To further explore the basis for the increased functionality of the CD28 H/T region, we performed live-cell imaging of single CAR T-cell and tumor cell interactions in microwells (Fig. 7A; Supplementary Fig. S10A). A similar study recently found that CD19-CD28ζ CAR T cells kill targets faster following initial engagement than CD19-4-1BBζ CAR T cells (56). We demonstrate that this difference in dwell time is due not to the CD28 costimulatory domain, but rather to the CD28 H/T domain, which imparts faster killing postengagement onto both the CD19-CD28ζ and the CD19-CD28H/T-4-1BBζ CAR constructs (Fig. 7B). In addition, we found a trend toward more frequent killing postengagement by both constructs containing the CD28 H/T domain compared with the CD19-4-1BBζ CAR that contains an CD8 H/T domain (Supplementary Fig. S10B). Interestingly, the fraction of nonlytic T-cell/tumor conjugates that resulted in death of the CAR T cell was significantly higher for the CD19-CD28ζ CAR compared with the CD19-CD28H/T-4-1BBζ CAR (Supplementary Fig. S10C).
Because the H/T domain appeared to affect the interaction of the CAR T cell and tumor, we next imaged the CAR synapse, to test the hypothesis that differences in the H/T region affect receptor clustering and recruitment of ZAP70, which propagates CAR signaling (57). To do this, we generated CD19-4-1BBζ and CD19-CD28H/T-4-1BBζ mCherry fusion constructs that expressed similarly in primary human T cells (Supplementary Fig. S10D). We imaged these two constructs using confocal microscopy and saw no differences in their distribution on the T-cell membrane or localization to the intracellular vesicular compartments (Supplementary Fig. S10E). In addition, to examine the distribution of the CAR in the plane of the plasma membrane, we exposed the T cells to supported lipid bilayers containing only ICAM-1 to increase adhesion, and no differences were observed in the CAR distribution by total internal reflection fluorescence (TIRF) microscopy (Supplementary Fig. S10E).

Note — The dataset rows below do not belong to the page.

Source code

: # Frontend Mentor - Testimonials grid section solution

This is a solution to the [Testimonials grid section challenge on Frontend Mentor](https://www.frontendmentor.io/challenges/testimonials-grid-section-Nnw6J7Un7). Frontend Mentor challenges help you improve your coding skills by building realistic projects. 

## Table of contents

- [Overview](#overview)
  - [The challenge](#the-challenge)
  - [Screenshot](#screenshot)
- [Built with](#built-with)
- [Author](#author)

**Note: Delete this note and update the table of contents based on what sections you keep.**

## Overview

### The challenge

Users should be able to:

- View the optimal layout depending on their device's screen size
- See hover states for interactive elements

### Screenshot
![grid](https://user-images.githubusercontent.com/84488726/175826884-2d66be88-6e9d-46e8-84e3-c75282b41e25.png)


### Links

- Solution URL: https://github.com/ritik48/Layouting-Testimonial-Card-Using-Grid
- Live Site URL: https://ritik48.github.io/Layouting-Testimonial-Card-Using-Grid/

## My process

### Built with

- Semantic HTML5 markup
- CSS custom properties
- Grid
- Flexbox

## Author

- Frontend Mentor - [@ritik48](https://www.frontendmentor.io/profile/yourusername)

To compare both synapse formation and T-cell activation at the immune synapse, we transduced T cells with a ZAP70-GFP fusion construct and either the CD19-4-1BBζ-mCherry or CD19-CD28H/T-4-1BBζ-mCherry constructs. ZAP70-GFP expression was identical between the two CAR constructs (Supplementary Fig. S10D). We then seeded the supported lipid bilayer with increasing amounts of CD19 to simulate interaction with cells of different antigen densities for use in TIRF microscopy (Fig. 7C). We found significantly increased recruitment of ZAP70 by the CD28 H/T CAR T cell compared with the CD8 H/T CAR, a difference that was especially pronounced at low CD19 density (Fig. 7D–G). CD28 H/T CARs also demonstrated an increase in the formation first of microclusters and then later a supramolecular activation cluster at the center of the cell. These data indicate that the CD28 H/T imparts the CAR with greater ability to organize into clusters that have been associated with T-cell activation (Fig. 7D and H–J). Importantly, there were no differences between the two constructs in the number of CAR molecules observed at the synapse between the T cell and the supported lipid bilayer (Supplementary Fig. S10F). This demonstrates that the differences observed between the two constructs, for any given CD19 density, are not due to differencesin CAR density, but rather are due to differences in functionality in spatial organization. Overall, these data reveal that CARs containing a CD28 H/T domain can, at low antigen density, stimulate enhanced receptor clustering and recruitment of proximal signaling molecules.
Discussion
CD19 CAR T cells are revolutionizing the treatment of relapsed and refractory B-cell malignancies, with complete response rates ranging from 70% to 90% in B-ALL and 40% to 50% in non–Hodgkin lymphoma (NHL; refs. 1, 3–11). Thus far, mechanisms of resistance have fallen into two categories, either loss of T cells (due to CAR T-cell dysfunction and lack of persistence; refs. 58, 59) or antigen remodeling on tumor cells (12). In a trial of CD22 CAR T cells, we found that antigen remodeling can be driven by target antigen downregulation below a threshold required for CAR T-cell activity (21), and the same has been seen in clinical trials of BCMA CAR T cells (22). As CARs are translated to solid tumors, it is expected that tumor heterogeneity, resulting in selection of both antigen-negative as well as antigen-low cells, will emerge as a major issue affecting the efficacy of CAR T cells.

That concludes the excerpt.